Short-term view blinkers us

Police help a customer at the ANZ bank in Moray Place, during a recent fossil fuel protest. PHOTO...
Police help a customer at the ANZ bank in Moray Place, during a recent fossil fuel protest. PHOTO: CHRISTINE O'CONNOR
New Zealand faces the challenge of sustainability, but a deeper problem is the morally burnt-out landscape of many middle-aged Kiwis, writes Peter Matheson.

Prof Jonathan Boston recently delivered a superb, wide-ranging lecture at the University of Otago, focusing on the chronic problem of "Short Termism'', the failure of our democratic system to come to terms with a whole raft of long-term sustainability issues.

In the course of it he mentioned the lively protests of some 100 or more young people against the ANZ Bank and expressed his puzzlement that so few in the middle-aged bracket were among them.

I attended the training session for these protests, held in Knox Church halls, and it was indeed a revelation. There were people there from Southland and Christchurch and a scattering of veteran Dunedin activists, but the overwhelming majority were local young people, brimful of enthusiasm and energy. They streamed in and listened attentively to a series of briefings on the nature of non-violence and on the kaupapa for this particular event. Knowledge about global warming and related issues was taken for granted. Commitment, too. There was an attractive mix of informality and seriousness.

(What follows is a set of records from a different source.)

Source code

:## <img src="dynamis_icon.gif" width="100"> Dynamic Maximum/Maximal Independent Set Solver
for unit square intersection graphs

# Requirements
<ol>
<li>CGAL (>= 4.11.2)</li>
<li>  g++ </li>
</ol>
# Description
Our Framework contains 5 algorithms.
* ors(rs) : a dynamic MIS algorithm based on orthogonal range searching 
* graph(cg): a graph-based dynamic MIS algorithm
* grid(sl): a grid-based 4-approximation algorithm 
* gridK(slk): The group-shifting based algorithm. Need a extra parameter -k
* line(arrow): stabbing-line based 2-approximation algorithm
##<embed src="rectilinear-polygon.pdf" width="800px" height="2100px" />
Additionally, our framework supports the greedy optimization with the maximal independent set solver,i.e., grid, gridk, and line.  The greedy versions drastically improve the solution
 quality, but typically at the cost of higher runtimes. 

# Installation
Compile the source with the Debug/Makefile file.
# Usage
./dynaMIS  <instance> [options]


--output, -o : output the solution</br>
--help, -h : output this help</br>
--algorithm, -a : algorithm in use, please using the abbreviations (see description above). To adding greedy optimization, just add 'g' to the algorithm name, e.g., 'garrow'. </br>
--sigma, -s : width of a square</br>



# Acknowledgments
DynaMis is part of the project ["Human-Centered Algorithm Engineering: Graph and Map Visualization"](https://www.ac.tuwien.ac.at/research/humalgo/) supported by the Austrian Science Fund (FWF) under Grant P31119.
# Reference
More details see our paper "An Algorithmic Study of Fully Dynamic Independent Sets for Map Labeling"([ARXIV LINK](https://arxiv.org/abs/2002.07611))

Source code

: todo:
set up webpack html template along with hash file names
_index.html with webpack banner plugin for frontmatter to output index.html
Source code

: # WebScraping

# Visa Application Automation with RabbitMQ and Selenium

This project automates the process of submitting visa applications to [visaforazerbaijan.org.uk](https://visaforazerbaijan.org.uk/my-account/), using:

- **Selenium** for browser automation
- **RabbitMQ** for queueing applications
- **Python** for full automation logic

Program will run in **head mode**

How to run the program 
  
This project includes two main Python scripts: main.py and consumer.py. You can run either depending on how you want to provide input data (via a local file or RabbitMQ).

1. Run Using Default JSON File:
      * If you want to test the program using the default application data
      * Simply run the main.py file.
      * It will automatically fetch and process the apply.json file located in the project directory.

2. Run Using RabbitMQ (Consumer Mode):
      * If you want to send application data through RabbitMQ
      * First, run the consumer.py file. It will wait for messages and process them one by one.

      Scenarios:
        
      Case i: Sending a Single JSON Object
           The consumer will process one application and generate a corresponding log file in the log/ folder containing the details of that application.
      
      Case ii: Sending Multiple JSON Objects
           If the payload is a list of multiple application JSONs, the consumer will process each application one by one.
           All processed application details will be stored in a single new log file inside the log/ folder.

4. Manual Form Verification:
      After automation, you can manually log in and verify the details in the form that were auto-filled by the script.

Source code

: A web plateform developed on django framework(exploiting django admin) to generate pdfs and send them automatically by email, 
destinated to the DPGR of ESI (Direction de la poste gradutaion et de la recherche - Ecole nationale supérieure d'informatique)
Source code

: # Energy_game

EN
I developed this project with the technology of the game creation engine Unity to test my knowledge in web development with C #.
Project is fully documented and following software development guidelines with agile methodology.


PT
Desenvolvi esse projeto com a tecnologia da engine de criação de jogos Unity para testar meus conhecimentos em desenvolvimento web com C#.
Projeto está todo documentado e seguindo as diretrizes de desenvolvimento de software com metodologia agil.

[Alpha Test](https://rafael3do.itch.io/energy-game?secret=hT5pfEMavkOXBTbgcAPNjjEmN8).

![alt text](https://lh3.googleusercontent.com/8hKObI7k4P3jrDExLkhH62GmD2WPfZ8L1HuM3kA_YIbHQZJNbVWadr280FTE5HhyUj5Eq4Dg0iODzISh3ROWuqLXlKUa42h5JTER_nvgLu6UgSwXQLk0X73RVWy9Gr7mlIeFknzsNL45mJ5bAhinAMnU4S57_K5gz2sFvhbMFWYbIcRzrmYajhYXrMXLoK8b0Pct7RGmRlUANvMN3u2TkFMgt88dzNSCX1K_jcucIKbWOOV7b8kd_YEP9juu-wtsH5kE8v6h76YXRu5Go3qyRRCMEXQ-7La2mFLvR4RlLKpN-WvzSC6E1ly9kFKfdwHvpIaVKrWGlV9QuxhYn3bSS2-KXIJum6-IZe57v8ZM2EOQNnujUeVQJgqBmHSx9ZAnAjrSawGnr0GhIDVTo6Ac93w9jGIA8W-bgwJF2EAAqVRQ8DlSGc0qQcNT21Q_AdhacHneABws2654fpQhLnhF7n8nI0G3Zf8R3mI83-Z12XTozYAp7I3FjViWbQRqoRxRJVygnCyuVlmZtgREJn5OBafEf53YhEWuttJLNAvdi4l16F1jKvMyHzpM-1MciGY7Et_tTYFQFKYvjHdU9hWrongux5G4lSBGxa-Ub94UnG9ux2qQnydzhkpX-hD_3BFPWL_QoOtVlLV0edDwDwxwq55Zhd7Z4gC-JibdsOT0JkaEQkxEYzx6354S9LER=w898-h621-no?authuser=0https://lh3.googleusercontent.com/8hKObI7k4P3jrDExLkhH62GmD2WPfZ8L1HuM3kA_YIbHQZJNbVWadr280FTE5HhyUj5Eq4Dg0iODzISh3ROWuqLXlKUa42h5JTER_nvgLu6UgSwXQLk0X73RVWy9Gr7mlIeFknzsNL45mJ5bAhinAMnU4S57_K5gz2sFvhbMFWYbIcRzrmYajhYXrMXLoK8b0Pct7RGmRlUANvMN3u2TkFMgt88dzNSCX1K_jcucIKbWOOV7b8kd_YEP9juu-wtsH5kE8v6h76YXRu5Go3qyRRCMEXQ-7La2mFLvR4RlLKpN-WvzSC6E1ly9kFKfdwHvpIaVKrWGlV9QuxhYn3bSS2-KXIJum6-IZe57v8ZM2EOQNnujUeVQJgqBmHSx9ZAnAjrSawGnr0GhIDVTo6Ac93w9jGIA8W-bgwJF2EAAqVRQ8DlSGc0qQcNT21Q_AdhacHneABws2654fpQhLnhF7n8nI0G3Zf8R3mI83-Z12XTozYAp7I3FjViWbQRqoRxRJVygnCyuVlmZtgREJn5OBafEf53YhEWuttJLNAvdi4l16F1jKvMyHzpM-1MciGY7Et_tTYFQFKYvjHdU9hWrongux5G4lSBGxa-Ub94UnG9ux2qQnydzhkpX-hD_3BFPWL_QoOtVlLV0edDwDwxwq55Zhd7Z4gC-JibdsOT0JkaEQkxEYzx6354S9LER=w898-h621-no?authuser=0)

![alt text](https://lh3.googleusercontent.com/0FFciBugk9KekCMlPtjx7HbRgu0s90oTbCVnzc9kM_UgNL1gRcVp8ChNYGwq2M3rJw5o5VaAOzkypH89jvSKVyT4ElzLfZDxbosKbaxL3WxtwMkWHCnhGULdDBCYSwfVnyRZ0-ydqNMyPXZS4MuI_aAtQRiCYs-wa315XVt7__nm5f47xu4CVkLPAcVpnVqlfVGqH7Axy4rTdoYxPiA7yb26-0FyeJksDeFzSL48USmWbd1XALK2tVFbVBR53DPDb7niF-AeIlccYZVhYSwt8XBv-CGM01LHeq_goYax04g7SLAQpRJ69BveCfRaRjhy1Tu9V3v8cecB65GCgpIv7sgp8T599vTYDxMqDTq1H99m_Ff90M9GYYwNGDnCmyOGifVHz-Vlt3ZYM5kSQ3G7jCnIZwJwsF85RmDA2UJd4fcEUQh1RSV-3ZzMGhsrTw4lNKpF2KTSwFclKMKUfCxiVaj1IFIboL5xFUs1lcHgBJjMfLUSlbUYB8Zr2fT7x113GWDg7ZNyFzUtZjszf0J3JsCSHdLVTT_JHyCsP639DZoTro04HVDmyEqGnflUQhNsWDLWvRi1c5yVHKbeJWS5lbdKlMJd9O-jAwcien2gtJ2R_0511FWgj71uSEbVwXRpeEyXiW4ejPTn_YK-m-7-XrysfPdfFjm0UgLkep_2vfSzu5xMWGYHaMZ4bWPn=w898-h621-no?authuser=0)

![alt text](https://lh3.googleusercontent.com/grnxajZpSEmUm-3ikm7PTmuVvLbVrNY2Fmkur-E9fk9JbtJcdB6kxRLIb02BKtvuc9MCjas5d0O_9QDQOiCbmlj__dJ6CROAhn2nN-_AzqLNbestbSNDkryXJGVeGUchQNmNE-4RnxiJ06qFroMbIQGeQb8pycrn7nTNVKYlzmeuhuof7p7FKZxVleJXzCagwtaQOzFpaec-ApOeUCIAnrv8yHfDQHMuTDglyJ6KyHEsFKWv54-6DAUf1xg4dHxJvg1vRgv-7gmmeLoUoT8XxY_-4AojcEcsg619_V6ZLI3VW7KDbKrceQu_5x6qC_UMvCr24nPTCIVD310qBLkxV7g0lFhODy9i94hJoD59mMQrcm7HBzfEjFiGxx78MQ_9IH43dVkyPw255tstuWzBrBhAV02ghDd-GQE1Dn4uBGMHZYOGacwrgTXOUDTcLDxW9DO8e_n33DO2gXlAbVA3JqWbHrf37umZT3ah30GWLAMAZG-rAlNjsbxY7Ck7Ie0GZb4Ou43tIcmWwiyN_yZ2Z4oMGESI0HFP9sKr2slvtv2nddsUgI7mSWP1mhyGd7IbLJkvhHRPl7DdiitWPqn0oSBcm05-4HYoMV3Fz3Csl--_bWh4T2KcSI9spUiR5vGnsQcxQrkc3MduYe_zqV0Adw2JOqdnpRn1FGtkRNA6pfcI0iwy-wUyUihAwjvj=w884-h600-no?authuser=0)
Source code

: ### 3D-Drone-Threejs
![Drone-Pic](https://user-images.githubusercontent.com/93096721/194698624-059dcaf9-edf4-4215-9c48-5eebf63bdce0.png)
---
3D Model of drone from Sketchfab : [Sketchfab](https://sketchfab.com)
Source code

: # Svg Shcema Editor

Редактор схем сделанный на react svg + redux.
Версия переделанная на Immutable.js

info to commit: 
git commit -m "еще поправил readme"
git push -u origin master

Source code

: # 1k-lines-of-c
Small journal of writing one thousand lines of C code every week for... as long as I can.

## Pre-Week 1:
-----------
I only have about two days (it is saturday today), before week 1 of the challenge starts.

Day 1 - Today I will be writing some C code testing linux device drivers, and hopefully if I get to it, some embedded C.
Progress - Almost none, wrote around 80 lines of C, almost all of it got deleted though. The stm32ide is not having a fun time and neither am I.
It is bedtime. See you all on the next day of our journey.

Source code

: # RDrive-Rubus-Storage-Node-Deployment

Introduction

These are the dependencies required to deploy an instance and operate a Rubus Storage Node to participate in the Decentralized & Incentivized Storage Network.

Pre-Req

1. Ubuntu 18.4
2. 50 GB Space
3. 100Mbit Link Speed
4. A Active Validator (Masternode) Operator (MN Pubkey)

On the following day, three ANZ banks were targeted. The protesters sat down, blocking the entrances, and engaged passers-by, explaining why the particularly heavy investment of ANZ in the oil industry was why it was being singled out. Customers were disconcerted at the inconvenience, and a few were quite hostile, but with the help of the police they were able to negotiate their way though the singing, chatting, cheerful protesters, who made it clear that their action was directed not at the bank staff or the police, and certainly not at the customers but at the policies of the bank.

The protests were part of a worldwide movement, and in New Zealand followed similar actions in Christchurch, Wellington and Auckland. We will be seeing many more imaginative direct actions like this, because the short-term perspectives of our political and business leaders so signally fail to tackle the gravity of the environmental crisis. New ways have to be found to alert the wider community. In an almost Churchillian sense, we will need blood, sweat and tears to face this crisis. For the sake of our children and children's children we have to take the comfortable blinkers off. Business as usual is no longer an option. New Zealand, in particular, is failing dismally in almost every area of facing up to the challenge of sustainability.

The myopia of our politicians is scarcely a surprise. The deeper problem is the morally burnt-out landscape of many middle-aged Kiwis. "Where there is no vision, the people perish.'' Suburban New Zealand appears not only barren of all vision, but resistant to it, contracted out to short-term solutions and satisfactions. The social media negativity to the protest as reported in the ODT is by no means typical, but it illustrates what we are up against. It is in part an inter-generational problem.

In his lecture, Prof Boston mentioned the visionary calls of Pope Francis for a new ecological ethos. Quite appropriately. But where are the contemporary Rutherford Waddells, who once bridged the gap in Dunedin between the complacent and the exploited, between poverty and affluence? Where are the centres of alternative, forward-looking thinking which are reaching out to suburbia?

I happen to think we are very fortunate in our city council, which has more than its fair share of far-sighted individuals, but how ready is Dunedin as a whole to take seriously the threat to South Dunedin, for example? We seem to live in silos and the growing gap between rich and the poor makes any commitment to the common good which goes beyond mere rhetoric cruelly difficult. We don't want to be disturbed. But alas, we haven't seen anything yet. Top marks to these young protesters and their leaders who are trying to make that clear to us.

Peter Matheson is a Presbyterian minister.